OK, let's rule out the SEO junk. One could claim that a number of independent tweets about an event seems to indicate that the event is true. But is it? If that's the case, then Patrick Swayze died last month. Here's what Gawker wrote on May 19:

Patrick Swayze is alive and well, his spokesman has confirmed. How did false reports of his passing consume the internet for several hours today? Through the false rumor's vehicle of choice: Twitter....

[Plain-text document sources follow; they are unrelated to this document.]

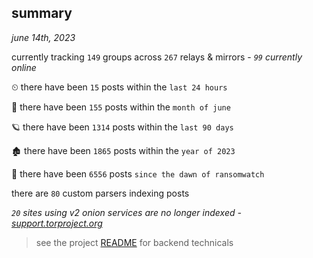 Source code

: 
## summary
_june 14th, 2023_

currently tracking `149` groups across `267` relays & mirrors - _`99` currently online_

⏲ there have been `15` posts within the `last 24 hours`

🦈 there have been `155` posts within the `month of june`

🪐 there have been `1314` posts within the `last 90 days`

🏚 there have been `1865` posts within the `year of 2023`

🦕 there have been `6556` posts `since the dawn of ransomwatch`

there are `80` custom parsers indexing posts

_`20` sites using v2 onion services are no longer indexed - [support.torproject.org](https://support.torproject.org/onionservices/v2-deprecation/)_

> see the project [README](https://github.com/joshhighet/ransomwatch#ransomwatch--) for backend technicals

But there's something about Twitter. Just last week it was the hotbed of a gay-marriage hysteria that fooled even the Los Angeles Times. A month earlier, it was #amazonfail, outrage over a gay-book ban that wasn't. (Although, repetition on Twitter is so powerful that there are some who still think there was something to that.)


Now I don't know if CNN reported the death of Patrick Swayze, or that Amazon banned gay books, or whatever. But Twitter, the same tool (and again, it's just a tool) that reported the Iranian riots, also reported the death of Patrick Swayze.

In essence, anyone can get the story wrong. CNN can get the story wrong, or thousands of Twitter users can get the story wrong. As Fox Mulder used to say, "Trust no one."

OK, Fox Mulder didn't say that. According to this source and this source, Deep Throat said it. But I'm not sure if the sources are correct.